■ **Task statement**
Find the lines holding the string "TODO" in the data, then copy all of them.

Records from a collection
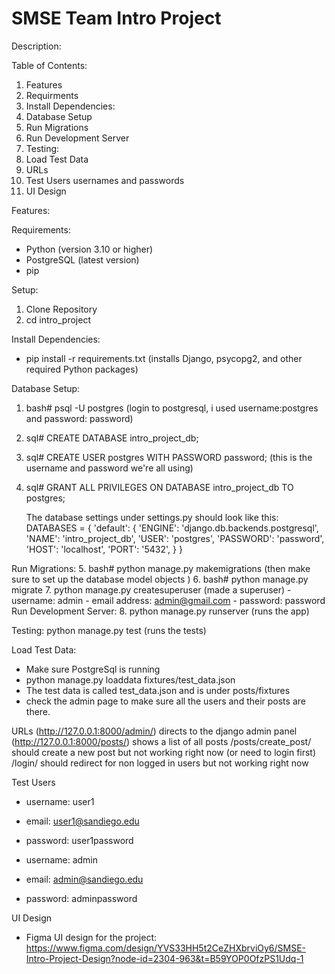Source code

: # SMSE Team Intro Project

Description:

Table of Contents:
  1. Features
  2. Requirments
  3. Install Dependencies:
  4. Database Setup
  5. Run Migrations
  6. Run Development Server
  7. Testing:
  8. Load Test Data
  9. URLs
  10. Test Users usernames and passwords
  11. UI Design

Features:

Requirements:
  - Python (version 3.10 or higher)
  - PostgreSQL (latest version)
  - pip

Setup:
  1. Clone Repository
  2. cd intro_project

Install Dependencies:
  - pip install -r requirements.txt (installs Django, psycopg2, and other required Python packages)

Database Setup:
  1. bash# psql -U postgres (login to postgresql, i used username:postgres and password: password)
  2. sql# CREATE DATABASE intro_project_db;
  3. sql# CREATE USER postgres WITH PASSWORD password; (this is the username and password we're all using)
  4. sql# GRANT ALL PRIVILEGES ON DATABASE intro_project_db TO postgres;

        The database settings under settings.py should look like this:
        DATABASES = {
          'default': {
              'ENGINE': 'django.db.backends.postgresql',
              'NAME': 'intro_project_db',
              'USER': 'postgres',
              'PASSWORD': 'password',
              'HOST': 'localhost',
              'PORT': '5432',
          }
        }

Run Migrations:
  5. bash# python manage.py makemigrations (then make sure to set up the database model objects )
  6. bash# python manage.py migrate
  7. python manage.py createsuperuser (made a superuser)
       - username: admin
       - email address: admin@gmail.com
       - password: password
Run Development Server:
  8. python manage.py runserver  (runs the app)

Testing:
  python manage.py test  (runs the tests)

Load Test Data:
  - Make sure PostgreSql is running
  - python manage.py loaddata fixtures/test_data.json
  - The test data is called test_data.json and is under posts/fixtures
  - check the admin page to make sure all the users and their posts are there.

URLs
  (http://127.0.0.1:8000/admin/)        directs to the django admin panel
  (http://127.0.0.1:8000/posts/)       shows a list of all posts
  /posts/create_post/  should create a new post but not working right now (or need to login first)
  /login/         should redirect for non logged in users but not working right now

Test Users
  - username: user1
  - email: user1@sandiego.edu
  - password: user1password

  - username: admin
  - email: admin@sandiego.edu
  - password: adminpassword


UI Design
  - Figma UI design for the project: https://www.figma.com/design/YVS33HH5t2CeZHXbrviOy6/SMSE-Intro-Project-Design?node-id=2304-963&t=B59YOP0OfzPS1Udq-1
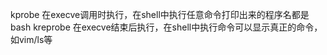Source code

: kprobe 在execve调用时执行，在shell中执行任意命令打印出来的程序名都是bash
kreprobe 在execve结束后执行，在shell中执行命令可以显示真正的命令，如vim/ls等
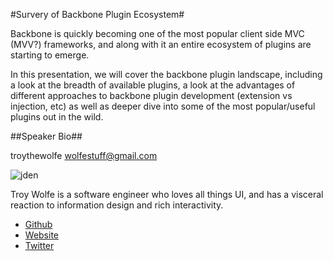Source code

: #Survery of Backbone Plugin Ecosystem#

Backbone is quickly becoming one of the most popular client side MVC (MVV?) frameworks, and along with it an entire ecosystem of plugins are starting to emerge.

In this presentation, we will cover the backbone plugin landscape, including a look at the breadth of available plugins, a look at the advantages of different approaches to backbone plugin development (extension vs injection, etc) as well as deeper dive into some of the most popular/useful plugins out in the wild.

##Speaker Bio##

troythewolfe <wolfestuff@gmail.com>

![jden](https://raw.github.com/cascadiajs/cascadiajs.github.com/master/proposal/images/troythewolfe.jpeg)

Troy Wolfe is a software engineer who loves all things UI, and has a visceral reaction to information design and rich interactivity.

* [Github](http://github.com/troythewolfe)
* [Website](http://www.troythewolfe.com)
* [Twitter](http://twitter.com/wolfetr)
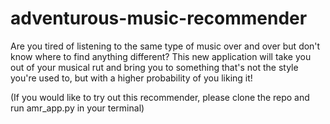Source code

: # adventurous-music-recommender
Are you tired of listening to the same type of music over and over but don't know where to find anything different? This new application will take you out of your musical rut and bring you to something that's not the style you're used to, but with a higher probability of you liking it!

(If you would like to try out this recommender, please clone the repo and run amr_app.py in your terminal)
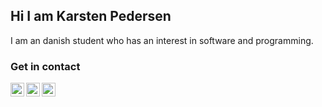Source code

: <h2 align="left">Hi I am Karsten Pedersen</h2>
<p>I am an danish student who has an interest in software and programming.</p>

### Get in contact
[<img align="left" width="22px" src="https://cdn.jsdelivr.net/npm/simple-icons@3.0.1/icons/twitter.svg">][twitter]
[<img align="left" width="22px" src="https://cdn.jsdelivr.net/npm/simple-icons@3.0.1/icons/youtube.svg">][youtube]
[<img align="left" width="22px" src="https://cdn.jsdelivr.net/npm/simple-icons@3.0.1/icons/gmail.svg">][gmail]

[twitter]: https://twitter.com/KarstenFinderup
[youtube]: https://www.youtube.com/channel/UCPUSU_U5RsqrcPoNHDKsWEg
[gmail]: https://mail.google.com/mail/?view=cm&fs=1&to=contactkarstenpedersen@gmail.com
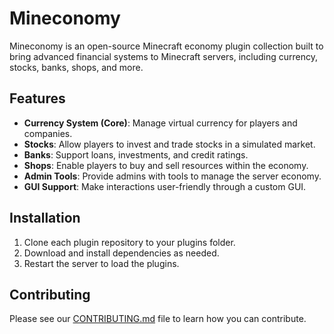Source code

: # Mineconomy

Mineconomy is an open-source Minecraft economy plugin collection built to bring advanced financial systems to Minecraft servers, including currency, stocks, banks, shops, and more.

## Features
- **Currency System (Core)**: Manage virtual currency for players and companies.
- **Stocks**: Allow players to invest and trade stocks in a simulated market.
- **Banks**: Support loans, investments, and credit ratings.
- **Shops**: Enable players to buy and sell resources within the economy.
- **Admin Tools**: Provide admins with tools to manage the server economy.
- **GUI Support**: Make interactions user-friendly through a custom GUI.

## Installation
1. Clone each plugin repository to your plugins folder.
2. Download and install dependencies as needed.
3. Restart the server to load the plugins.

## Contributing
Please see our [CONTRIBUTING.md](CONTRIBUTING.md) file to learn how you can contribute.

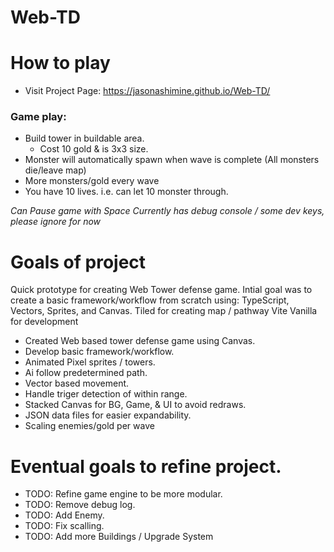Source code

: # Web-TD
 
# How to play
 - Visit Project Page: https://jasonashimine.github.io/Web-TD/

### Game play:
 - Build tower in buildable area.
   - Cost 10 gold & is 3x3 size.
 - Monster will automatically spawn when wave is complete (All monsters die/leave map)
 - More monsters/gold every wave 
 - You have 10 lives. i.e. can let 10 monster through.

*Can Pause game with Space*
*Currently has debug console / some dev keys, please ignore for now* 

# Goals of project
Quick prototype for creating Web Tower defense game.
Intial goal was to create a basic framework/workflow from scratch using: TypeScript, Vectors, Sprites, and Canvas.
Tiled for creating map / pathway
Vite Vanilla for development

 - Created Web based tower defense game using Canvas.
 - Develop basic framework/workflow.
 - Animated Pixel sprites / towers.
 - Ai follow predetermined path.
 - Vector based movement.
 - Handle triger detection of within range.
 - Stacked Canvas for BG, Game, & UI to avoid redraws.
 - JSON data files for easier expandability. 
 - Scaling enemies/gold per wave

# Eventual goals to refine project.
 - TODO: Refine game engine to be more modular.
 - TODO: Remove debug log. 
 - TODO: Add Enemy.
 - TODO: Fix scalling.
 - TODO: Add more Buildings / Upgrade System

■ **Task result**
 - TODO: Refine game engine to be more modular.
 - TODO: Remove debug log. 
 - TODO: Add Enemy.
 - TODO: Fix scalling.
 - TODO: Add more Buildings / Upgrade System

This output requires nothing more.